The zero-order hold (ZOH) discretization is the same as the step-invariant method, which means that the step response of the discrete-time system equals the continuous-time step response at the sample instants. That's what is shown in the figure in your question.

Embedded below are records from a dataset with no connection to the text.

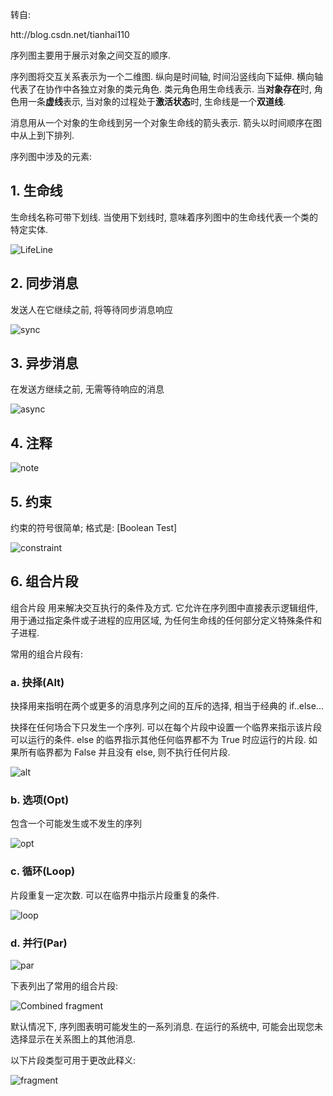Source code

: 转自:

htt://blog.csdn.net/tianhai110

序列图主要用于展示对象之间交互的顺序.

序列图将交互关系表示为一个二维图. 纵向是时间轴, 时间沿竖线向下延伸. 横向轴代表了在协作中各独立对象的类元角色. 类元角色用生命线表示. 当**对象存在**时, 角色用一条**虚线**表示, 当对象的过程处于**激活状态**时, 生命线是一个**双道线**.

消息用从一个对象的生命线到另一个对象生命线的箭头表示. 箭头以时间顺序在图中从上到下排列.

序列图中涉及的元素:

## 1. 生命线

生命线名称可带下划线. 当使用下划线时, 意味着序列图中的生命线代表一个类的特定实体.

![LifeLine](images/1.png)

## 2. 同步消息

发送人在它继续之前, 将等待同步消息响应

![sync](images/2.png)

## 3. 异步消息

在发送方继续之前, 无需等待响应的消息

![async](images/3.png)

## 4. 注释

![note](images/4.png)

## 5. 约束

约束的符号很简单; 格式是: [Boolean Test]

![constraint](images/5.png)

## 6. 组合片段

组合片段 用来解决交互执行的条件及方式. 它允许在序列图中直接表示逻辑组件, 用于通过指定条件或子进程的应用区域, 为任何生命线的任何部分定义特殊条件和子进程.

常用的组合片段有:

### a. 抉择(Alt)

抉择用来指明在两个或更多的消息序列之间的互斥的选择, 相当于经典的 if..else...

抉择在任何场合下只发生一个序列. 可以在每个片段中设置一个临界来指示该片段可以运行的条件.  else 的临界指示其他任何临界都不为 True 时应运行的片段.  如果所有临界都为 False 并且没有 else, 则不执行任何片段.

![alt](images/6.png)

### b. 选项(Opt)

包含一个可能发生或不发生的序列

![opt](images/7.png)

### c. 循环(Loop)

片段重复一定次数.  可以在临界中指示片段重复的条件.

![loop](images/8.png)

### d. 并行(Par)

![par](images/9.png)

下表列出了常用的组合片段:

![Combined fragment](images/10.png)

默认情况下, 序列图表明可能发生的一系列消息. 在运行的系统中, 可能会出现您未选择显示在关系图上的其他消息.

以下片段类型可用于更改此释义:

![fragment](images/11.png)
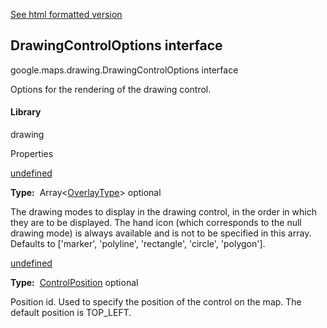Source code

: [See html formatted version](https://huasofoundries.github.io/google-maps-documentation/DrawingControlOptions.html)

DrawingControlOptions interface
-------------------------------

google.maps.drawing.DrawingControlOptions interface

Options for the rendering of the drawing control.

#### Library

drawing

Properties

[undefined](#DrawingControlOptions.drawingModes)

**Type:**  Array<[OverlayType](/maps/documentation/javascript/reference/3.40/drawing#OverlayType)\> optional

The drawing modes to display in the drawing control, in the order in which they are to be displayed. The hand icon (which corresponds to the null drawing mode) is always available and is not to be specified in this array. Defaults to \['marker', 'polyline', 'rectangle', 'circle', 'polygon'\].

[undefined](#DrawingControlOptions.position)

**Type:**  [ControlPosition](/maps/documentation/javascript/reference/3.40/control#ControlPosition) optional

Position id. Used to specify the position of the control on the map. The default position is TOP\_LEFT.
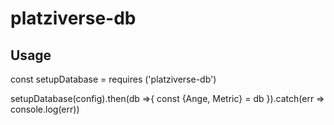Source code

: # platziverse-db

## Usage


const setupDatabase = requires ('platziverse-db')

setupDatabase(config).then(db =>{
	const {Ange, Metric} = db
}).catch(err => console.log(err))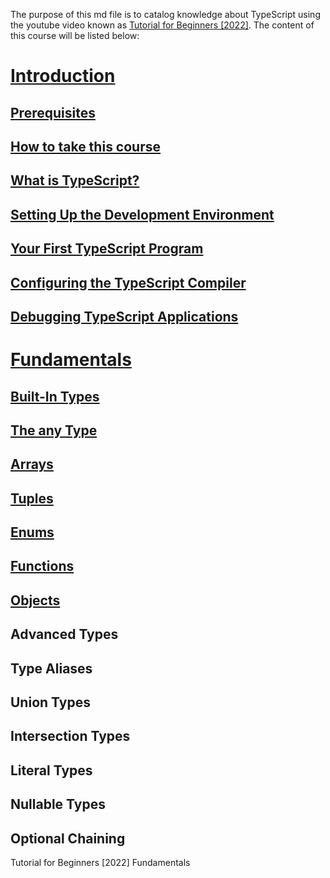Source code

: The purpose of this md file is to catalog knowledge about TypeScript using the youtube video known as [Tutorial for Beginners [2022]](https://youtu.be/d56mG7DezGs). The content of this course will be listed below:  

# [Introduction](https://youtu.be/d56mG7DezGs?t=1)

## [Prerequisites](https://youtu.be/d56mG7DezGs?t=52)
## [How to take this course](https://youtu.be/d56mG7DezGs?t=91)
## [What is TypeScript?](https://youtu.be/d56mG7DezGs?t=193)
## [Setting Up the Development Environment](https://youtu.be/d56mG7DezGs?t=459)
## [Your First TypeScript Program](https://youtu.be/d56mG7DezGs?t=572)
## [Configuring the TypeScript Compiler](https://youtu.be/d56mG7DezGs?t=801)
## [Debugging TypeScript Applications](https://youtu.be/d56mG7DezGs?t=1046)

# [Fundamentals](https://youtu.be/d56mG7DezGs?t=1379)

## [Built-In Types](https://youtu.be/d56mG7DezGs?t=1404)
## [The any Type](https://youtu.be/d56mG7DezGs?t=1523)
## [Arrays](https://youtu.be/d56mG7DezGs?t=1689)
## [Tuples](https://youtu.be/d56mG7DezGs?t=1827)
## [Enums](https://youtu.be/d56mG7DezGs?t=1990)
## [Functions](https://youtu.be/d56mG7DezGs?t=2193)
## [Objects](https://youtu.be/d56mG7DezGs?t=2604s)

## Advanced Types
## Type Aliases
## Union Types 
## Intersection Types 
## Literal Types 
## Nullable Types 
## Optional Chaining

Tutorial for Beginners [2022]
    Fundamentals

The calculation of the discrete-time transfer function is performed as follows: factoring out a delay of $20$ samples, we're left with the following continuous-time transfer function:

$$H(s)=\frac{3e^{\tau s}}{s+3},\qquad \tau=0.05\tag{1}$$

The Laplace transform of the step response is

$$G(s)=\frac{H(s)}{s}=\frac{3e^{\tau s}}{s(s+3)}=e^{\tau s}\left(\frac{1}{s}-\frac{1}{s+3}\right)\tag{2}$$

The corresponding step response is

$$g(t)=\left(1-e^{-3(t+\tau)}\right)u(t+\tau)\tag{3}$$

For the ZOH (step-invariant) discretization we require the step response of the discrete-time system to be

\begin{align*} g_d[n] = g(nT) &= \left(1-e^{-3(nT+\tau)}\right)u(nT+\tau)\\ &= \left(1-e^{-3\tau}\left(e^{-3T}\right)^n\right)u[n]\tag{4} \end{align*}

where $T$ is the sampling interval. The discrete-time unit step sequence $u[n]$ equals $u(nT+\tau)$ because $|\tau|<T$.

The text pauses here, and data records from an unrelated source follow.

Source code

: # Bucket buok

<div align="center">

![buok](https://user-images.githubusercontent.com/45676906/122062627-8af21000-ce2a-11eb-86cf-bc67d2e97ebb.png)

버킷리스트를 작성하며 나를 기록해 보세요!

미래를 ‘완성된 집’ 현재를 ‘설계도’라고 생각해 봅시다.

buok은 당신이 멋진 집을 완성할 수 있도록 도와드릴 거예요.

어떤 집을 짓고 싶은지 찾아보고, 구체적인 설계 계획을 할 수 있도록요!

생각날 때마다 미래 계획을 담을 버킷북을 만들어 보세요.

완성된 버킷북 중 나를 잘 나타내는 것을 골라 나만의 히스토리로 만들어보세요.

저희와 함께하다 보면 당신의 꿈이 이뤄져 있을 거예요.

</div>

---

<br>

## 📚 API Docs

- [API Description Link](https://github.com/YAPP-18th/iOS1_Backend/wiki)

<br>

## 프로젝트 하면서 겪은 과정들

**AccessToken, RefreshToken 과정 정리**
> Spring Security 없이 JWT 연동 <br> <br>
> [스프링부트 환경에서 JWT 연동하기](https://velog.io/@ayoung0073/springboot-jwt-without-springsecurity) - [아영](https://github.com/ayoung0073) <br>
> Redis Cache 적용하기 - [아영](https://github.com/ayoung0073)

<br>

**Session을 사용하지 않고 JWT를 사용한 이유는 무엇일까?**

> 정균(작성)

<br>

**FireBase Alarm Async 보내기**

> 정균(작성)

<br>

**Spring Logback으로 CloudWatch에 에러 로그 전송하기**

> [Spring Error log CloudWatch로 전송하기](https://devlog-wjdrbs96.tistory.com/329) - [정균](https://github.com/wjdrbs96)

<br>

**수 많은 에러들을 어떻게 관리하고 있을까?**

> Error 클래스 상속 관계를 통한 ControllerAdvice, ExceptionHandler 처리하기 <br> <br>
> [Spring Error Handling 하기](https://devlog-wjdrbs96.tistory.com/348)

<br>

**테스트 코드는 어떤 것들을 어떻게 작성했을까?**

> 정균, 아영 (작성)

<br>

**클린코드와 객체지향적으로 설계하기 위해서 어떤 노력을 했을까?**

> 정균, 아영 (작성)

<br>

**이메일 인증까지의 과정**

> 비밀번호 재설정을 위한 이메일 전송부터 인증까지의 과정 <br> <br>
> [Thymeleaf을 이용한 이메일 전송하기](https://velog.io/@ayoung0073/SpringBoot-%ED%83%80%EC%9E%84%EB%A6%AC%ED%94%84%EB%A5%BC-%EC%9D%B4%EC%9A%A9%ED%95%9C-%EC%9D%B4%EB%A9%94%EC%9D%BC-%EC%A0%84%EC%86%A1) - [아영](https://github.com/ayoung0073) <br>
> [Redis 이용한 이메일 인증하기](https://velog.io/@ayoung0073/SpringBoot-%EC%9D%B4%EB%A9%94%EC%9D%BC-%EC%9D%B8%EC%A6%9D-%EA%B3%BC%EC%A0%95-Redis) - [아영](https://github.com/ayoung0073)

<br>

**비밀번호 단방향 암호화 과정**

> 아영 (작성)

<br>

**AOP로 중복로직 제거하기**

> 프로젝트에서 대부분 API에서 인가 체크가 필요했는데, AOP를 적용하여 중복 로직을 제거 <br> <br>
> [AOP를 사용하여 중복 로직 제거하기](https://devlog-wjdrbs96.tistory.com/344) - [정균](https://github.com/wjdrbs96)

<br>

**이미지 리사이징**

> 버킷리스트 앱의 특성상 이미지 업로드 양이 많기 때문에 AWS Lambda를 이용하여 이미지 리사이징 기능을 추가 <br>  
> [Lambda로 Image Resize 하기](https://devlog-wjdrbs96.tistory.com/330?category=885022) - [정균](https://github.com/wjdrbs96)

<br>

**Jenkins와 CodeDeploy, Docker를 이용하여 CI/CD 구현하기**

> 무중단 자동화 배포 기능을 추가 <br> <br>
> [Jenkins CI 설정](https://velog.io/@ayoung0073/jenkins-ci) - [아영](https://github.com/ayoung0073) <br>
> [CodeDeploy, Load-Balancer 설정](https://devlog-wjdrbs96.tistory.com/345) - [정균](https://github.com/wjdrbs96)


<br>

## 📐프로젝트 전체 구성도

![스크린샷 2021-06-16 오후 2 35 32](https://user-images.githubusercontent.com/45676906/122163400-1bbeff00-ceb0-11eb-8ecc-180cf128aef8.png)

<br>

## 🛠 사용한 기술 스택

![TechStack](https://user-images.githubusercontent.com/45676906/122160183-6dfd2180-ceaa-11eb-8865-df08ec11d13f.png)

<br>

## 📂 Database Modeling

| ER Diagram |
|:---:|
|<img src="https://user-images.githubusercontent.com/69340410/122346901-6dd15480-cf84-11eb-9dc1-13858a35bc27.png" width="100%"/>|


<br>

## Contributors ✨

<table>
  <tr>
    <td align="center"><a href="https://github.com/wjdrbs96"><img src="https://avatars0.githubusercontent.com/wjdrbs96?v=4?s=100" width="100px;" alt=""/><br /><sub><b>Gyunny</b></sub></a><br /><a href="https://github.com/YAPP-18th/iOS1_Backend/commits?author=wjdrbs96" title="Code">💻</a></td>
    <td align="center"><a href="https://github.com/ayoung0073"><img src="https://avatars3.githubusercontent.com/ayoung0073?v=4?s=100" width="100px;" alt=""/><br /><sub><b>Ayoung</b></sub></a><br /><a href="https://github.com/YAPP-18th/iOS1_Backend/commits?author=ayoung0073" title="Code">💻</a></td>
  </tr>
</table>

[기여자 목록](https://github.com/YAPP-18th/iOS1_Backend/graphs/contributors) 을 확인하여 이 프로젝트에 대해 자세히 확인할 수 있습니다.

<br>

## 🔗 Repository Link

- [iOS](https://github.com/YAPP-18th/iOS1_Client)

The $\mathcal{Z}$-transform of $(4)$ is

$$G_d(z)=\frac{1}{1-z^{-1}}-\frac{e^{-3\tau}}{1-e^{-3T}z^{-1}}\tag{5}$$

The transfer function of the discrete-time system is

\begin{align*} H_d(z)=(1-z^{-1})G_d(z) &= 1-e^{-3\tau}\frac{1-z^{-1}}{1-e^{-3T}z^{-1}}\\ &= \frac{1-e^{-3\tau}+\left(e^{-3\tau}-e^{-3T}\right)z^{-1}}{1-e^{-3T}z^{-1}}\tag{6} \end{align*}

With $\tau=0.05$ and $T=0.1$ you obtain exactly the numbers returned by Matlab.